Media pundits saw the recent closure of venerable satirical title Punch as the swansong of a certain strand of cerebral British humour.
Punch, which had a reputation for being radically republican, represented a form of lampoonery which came of age in the Sixties, popularised on television by Oxbridge graduates such as Peter Cook and Jonathan Miller.
Punch was relaunched by Harrods owner Mohamed Al Fayed in 1996. However, no injection of resources could save the circulation of the 161-year-old title from falling below 10,000, from a peak of 175,000 in the Forties.
But, as Punch’s obituaries were drying on the broadsheets’ pages, publisher Speak Easy Media launched a new satirical title, The Poke (MW last week). The A3-format Poke has an initial print run of 50,000 and a launch price of &£1.

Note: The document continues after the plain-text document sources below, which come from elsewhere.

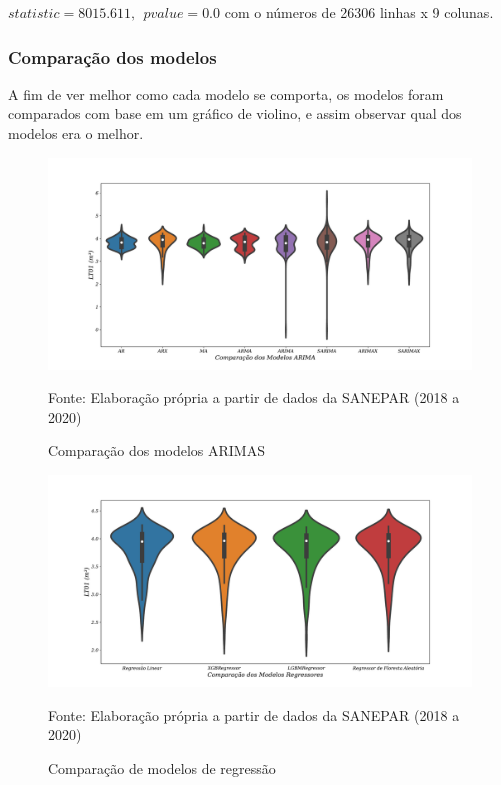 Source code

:  
 $statistic=8015.611,\ \ pvalue=0.0$ com o números de 26306 linhas x 9 colunas.
 
 \subsubsection{Compara\c c\~ao dos modelos}
 
  A fim de ver melhor como cada modelo se comporta, os modelos foram comparados com base em um gráfico de violino, e assim observar qual dos modelos era o melhor.
 
 
 \begin{figure}[H]
 	\centering
 	\caption{Comparação dos modelos ARIMAS}
 	\includegraphics[width=0.9\linewidth]{Resultados/Figuras/modelos-arima}
 	
 	\label{fig:modelos-arima}
 	
 	Fonte: Elaboração própria a partir de dados da SANEPAR (2018 a 2020)
 \end{figure}
 
 
 \begin{figure}[H]
 	\centering
 	\caption{Comparação de modelos de regressão }
 	\includegraphics[width=0.9\linewidth]{Resultados/Figuras/violin-LR-XGB-LGBM-RF}
 	
 	\label{fig:violin-lr-xgb-lgbm-rf}
 	
 	Fonte: Elaboração própria a partir de dados da SANEPAR (2018 a 2020)
 \end{figure}

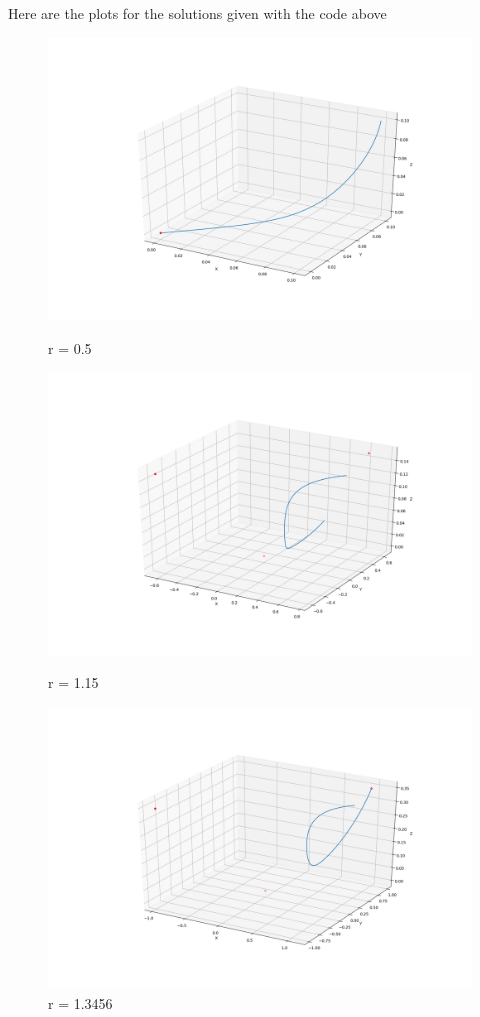 \documentclass[11pt, a4paper, reqno]{scrartcl}
\begin{document}
    	Here are the plots for the solutions given with the code above
        \begin{figure}
        	\includegraphics[scale = 0.25]{plot_0.png}
            \caption{r = 0.5}
            \includegraphics[scale = 0.25]{plot_1.png}
            \caption{r = 1.15}
            \includegraphics[scale = 0.25]{plot_2.png}
            \caption{r = 1.3456}
        \end{figure}
\end{document}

However observers are not sure whether the timing is right for a launch in a sector that has seen little growth in recent years, despite the success of satirical TV programmes such as Have I Got News for You and Brass Eye. The name of the title has not grabbed most media buyers either.
The Poke’s commercial director, Adam Stanhope, says: “There is a huge market for satirical titles. The Poke fills the gap in the market between the boardroom, which is catered for by Private Eye, and the bedsit, where consumers read Viz. We are not about breaking news stories, but are about pure satire.”
Zenith Media press director Stuart Mays says: “I feel that there is a genuine gap in the satirical magazines sector – a gap for a cerebral title. I am not too sure about The Poke, though I haven’t seen the product. I do not like the name and the format seems to have very little to inspire advertisers.
Universal McCann press buyer Dan Pimm questions the timing of the launch: “It is strange that at a time when revenues are hard to come by for most publishers The Poke is being launched. It is too niche a market to earn revenues.”
Only a handful of UK titles are devoted purely to satire and humour. Private Eye, whose newspaper-grade paper reflects its Sixties anti-establishment origins, is still very much viewed as the market leader. Audit Bureau of Circulations (ABC) figures for June to December 2001 showed an increase in the Eye’s circulation of 6.9 per cent period on period – and 7.7 per cent year on year – to 188,081.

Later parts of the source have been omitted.